Dados do Sistema Nacional de Informações sobre Saneamento (SNIS) apontam que centenas de milhares de pessoas ficam anualmente desabrigadas ou desalojadas por conta de eventos hidrológicos, com um aumento exponencial destes números nos últimos anos. Em 2022, por exemplo, mais de meio milhão de pessoas (522,4 mil) enfrentaram essa situação, representando um aumento de mais de 150% com relação ao ano de 2017 (205,2 mil).
Estes são apenas alguns exemplos mais recentes que destacam a necessidade de que, na atividade regulatória estatal, a preocupação com questões ambientais, especialmente em tempos de mudanças climáticas, não pode se limitar à construção e à operação de grandes infraestruturas. Deve perpassar por toda a cadeia produtiva relacionada aos serviços públicos, inclusive na ponta da cadeia, com a prestação aos usuários finais. Caso contrário, desastres ambientais continuarão sendo rotina na vida das populações, em especial quando há fenômenos climáticos envolvidos.

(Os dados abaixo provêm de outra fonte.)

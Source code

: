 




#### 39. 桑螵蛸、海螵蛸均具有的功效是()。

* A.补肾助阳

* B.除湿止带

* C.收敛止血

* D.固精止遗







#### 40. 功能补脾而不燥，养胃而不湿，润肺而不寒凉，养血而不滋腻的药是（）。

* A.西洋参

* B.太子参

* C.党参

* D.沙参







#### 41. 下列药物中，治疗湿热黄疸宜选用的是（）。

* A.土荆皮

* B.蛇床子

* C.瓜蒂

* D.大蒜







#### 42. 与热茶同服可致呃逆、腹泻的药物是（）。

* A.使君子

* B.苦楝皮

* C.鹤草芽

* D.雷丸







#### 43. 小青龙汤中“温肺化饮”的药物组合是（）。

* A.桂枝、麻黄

Não é por acaso, inclusive, que os setores mais atingidos por desastres e ocorrências como as citadas acima sejam, em regra, os segmentos da população mais pobre, moradores de favelas e periferias, e, inclusive, de maioria negra. Por essa realidade, tem sido recorrentes os debates levantados em torno destes episódios apontando-os como exemplos de injustiça ambiental e de racismo ambiental.[2]
A política ambiental dos anos recentes no Brasil foi caracterizada não apenas por retrocessos normativos, mas também por um estrutural afrouxamento das atividades reguladoras e fiscalizatórias. Isso resultou no avanço do desmatamento, de queimadas, da poluição e da exploração predatória dos recursos naturais, todos fatores que agravam substancialmente o cenário de mudanças climáticas.

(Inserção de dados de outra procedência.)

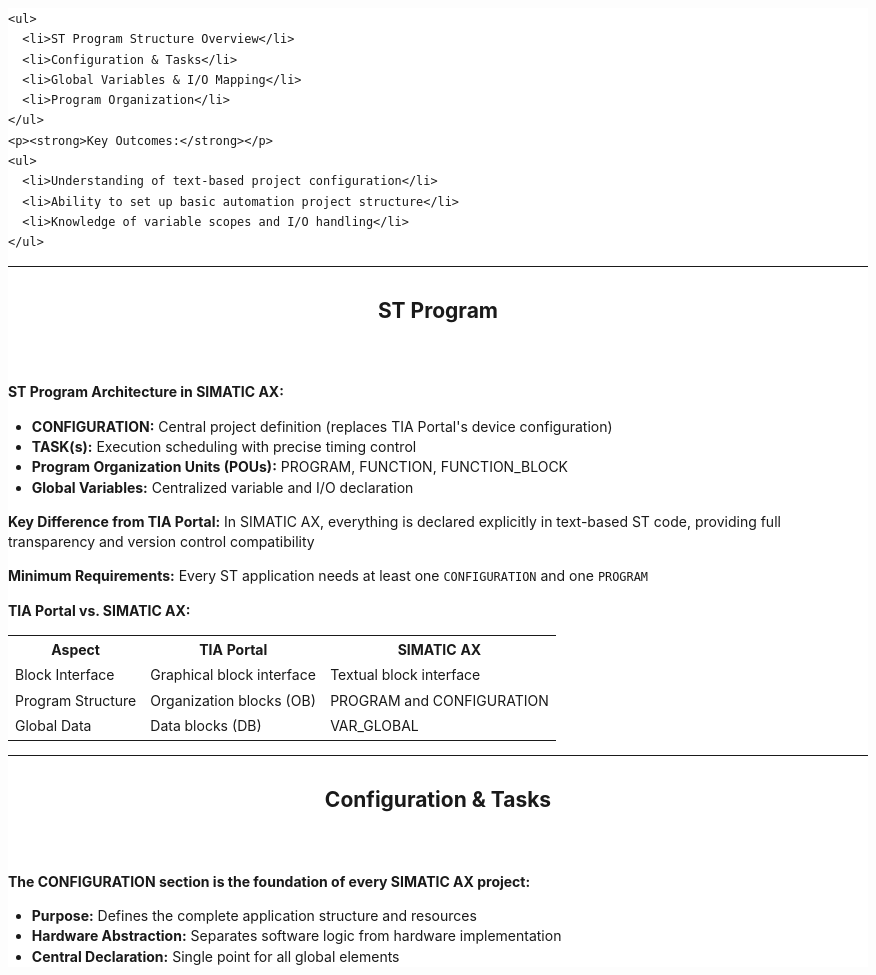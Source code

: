     <ul>
      <li>ST Program Structure Overview</li>
      <li>Configuration & Tasks</li>
      <li>Global Variables & I/O Mapping</li>
      <li>Program Organization</li>
    </ul>
    <p><strong>Key Outcomes:</strong></p>
    <ul>
      <li>Understanding of text-based project configuration</li>
      <li>Ability to set up basic automation project structure</li>
      <li>Knowledge of variable scopes and I/O handling</li>
    </ul>
  </div>
</div>

---
<div class="grid-slide-2x1-container">
  <div class="grid-slide-header">
    <header class="slide_header">
      <h2>ST Program</h2>
    </header>
  </div>
  <div class="kachel1">
    <p><strong>ST Program Architecture in SIMATIC AX:</strong></p>
    <ul>
      <li><strong>CONFIGURATION:</strong> Central project definition (replaces TIA Portal's device configuration)</li>
      <li><strong>TASK(s):</strong> Execution scheduling with precise timing control</li>
      <li><strong>Program Organization Units (POUs):</strong> PROGRAM, FUNCTION, FUNCTION_BLOCK</li>
      <li><strong>Global Variables:</strong> Centralized variable and I/O declaration</li>
    </ul>
    <div class="definition">
      <strong>Key Difference from TIA Portal:</strong> In SIMATIC AX, everything is declared explicitly in text-based ST code, providing full transparency and version control compatibility
    </div>
    <p><strong>Minimum Requirements:</strong> Every ST application needs at least one <code>CONFIGURATION</code> and one <code>PROGRAM</code></p>
  </div>
  <div class="kachel2">
    <p><strong>TIA Portal vs. SIMATIC AX:</strong></p>
    <table>
      <tr><th>Aspect</th><th>TIA Portal</th><th>SIMATIC AX</th></tr>
      <tr><td>Block Interface</td><td>Graphical block interface</td><td>Textual block interface</td></tr>
      <tr><td>Program Structure</td><td>Organization blocks (OB)</td><td>PROGRAM and CONFIGURATION</td></tr>
      <tr><td>Global Data</td><td>Data blocks (DB)</td><td>VAR_GLOBAL</td></tr>
    </table>
  </div>
</div>

---
<div class="grid-slide-2x1-container">
  <div class="grid-slide-header">
    <header class="slide_header">
      <h2>Configuration & Tasks</h2>
    </header>
  </div>
  <div class="kachel1">
    <p><strong>The CONFIGURATION section is the foundation of every SIMATIC AX project:</strong></p>
    <ul>
      <li><strong>Purpose:</strong> Defines the complete application structure and resources</li>
      <li><strong>Hardware Abstraction:</strong> Separates software logic from hardware implementation</li>
      <li><strong>Central Declaration:</strong> Single point for all global elements</li>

Diante desse cenário, além da urgência de sua reversão, torna-se cada vez mais urgente que a pauta ambiental ocupe um lugar central na atividade regulatória estatal em toda a cadeia produtiva, abrangendo especialmente os segmentos que afetam diretamente a grande massa populacional, como a prestação dos serviços públicos aos usuários finais.

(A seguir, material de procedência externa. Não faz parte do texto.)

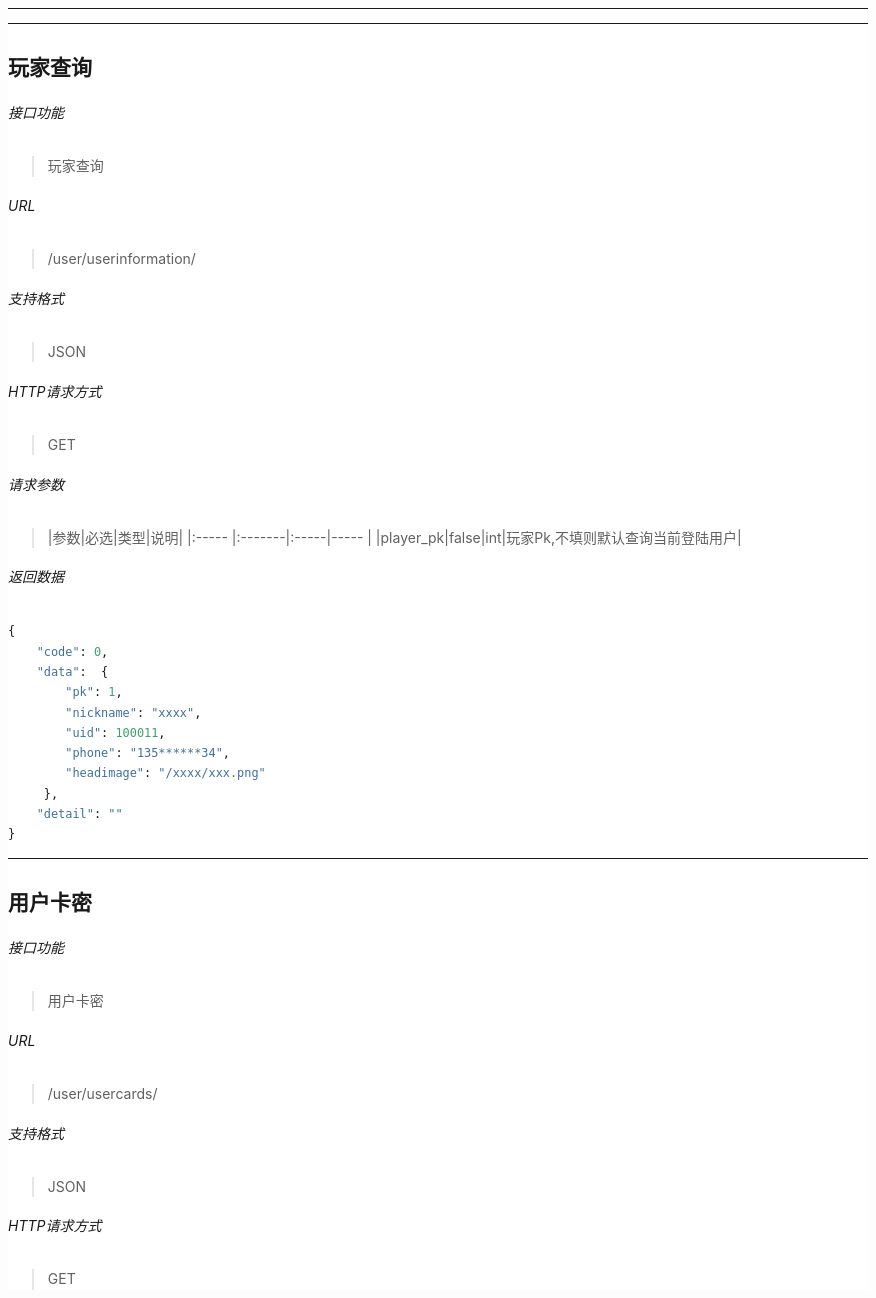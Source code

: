 ----------------------------------------------


-----------------

## 玩家查询
###### 接口功能
> 玩家查询

###### URL
> /user/userinformation/

###### 支持格式
> JSON

###### HTTP请求方式
> GET

###### 请求参数
> |参数|必选|类型|说明|
|:-----  |:-------|:-----|-----                               |
|player_pk|false|int|玩家Pk,不填则默认查询当前登陆用户|


###### 返回数据
``` python
{
	"code": 0,
	"data":  {
        "pk": 1,
        "nickname": "xxxx",
        "uid": 100011,
        "phone": "135******34",
        "headimage": "/xxxx/xxx.png"
     },
	"detail": ""
}
```
-----------------

## 用户卡密
###### 接口功能
> 用户卡密

###### URL
> /user/usercards/

###### 支持格式
> JSON

###### HTTP请求方式
> GET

[1] Conforme concluiu recente pesquisa conduzida por pesquisadores do Potsdam Institute for Climate Impact Research (PIK), da Alemanha, disponível em: <https://journals.ametsoc.org/view/journals/clim/37/1/JCLI-D-23-0492.1.xml> Um resumo da pesquisa pode lido na seguinte matéria: <https://www.tempo.com/noticias/ciencia/o-aquecimento-global-esta-intensificando-chuvas-extremas-ainda-mais-do-que-os-cientistas-esperavam.html>
[2] Como conceitua a coordenadora-executiva do projeto “Mapa de conflitos envolvendo injustiça ambiental e saúde no Brasil” e pesquisadora da Fiocruz Tânia Pacheco, citada por Priscila Elisa Vasconcelos e Luiza Lins Veloso, “Chamamos de Racismo Ambiental as injustiças sociais e ambientais que recaem de forma implacável sobre etnias e populações mais vulneráveis. O Racismo Ambiental não se configura apenas através de ações que tenham uma intenção racista, mas, igualmente, através de ações que tenham impacto “racial”, não obstante a intenção que lhes tenha dado origem” (PACHECO, Tânia. Desigualdade, injustiça ambiental e racismo: uma luta que transcende a cor. Disponível em: <https://racismoambiental.net.br/textos-e-artigos/desigualdade-injustica-ambiental-e-racismo-uma-luta-que-transcende-a-cor/> apud VASCONCELOS, Priscila Elisa; VELOSO, Luiza Lins. O Novo Marco Legal do Saneamento e o racismo ambiental: efetivação do ODS nº 06? Direito em Movimento, Escola de Magistratura do Estado do Rio de Janeiro, Rio de janeiro, v. 18, n. 2, p. 166-188, 2º semestre/2020, p. 175.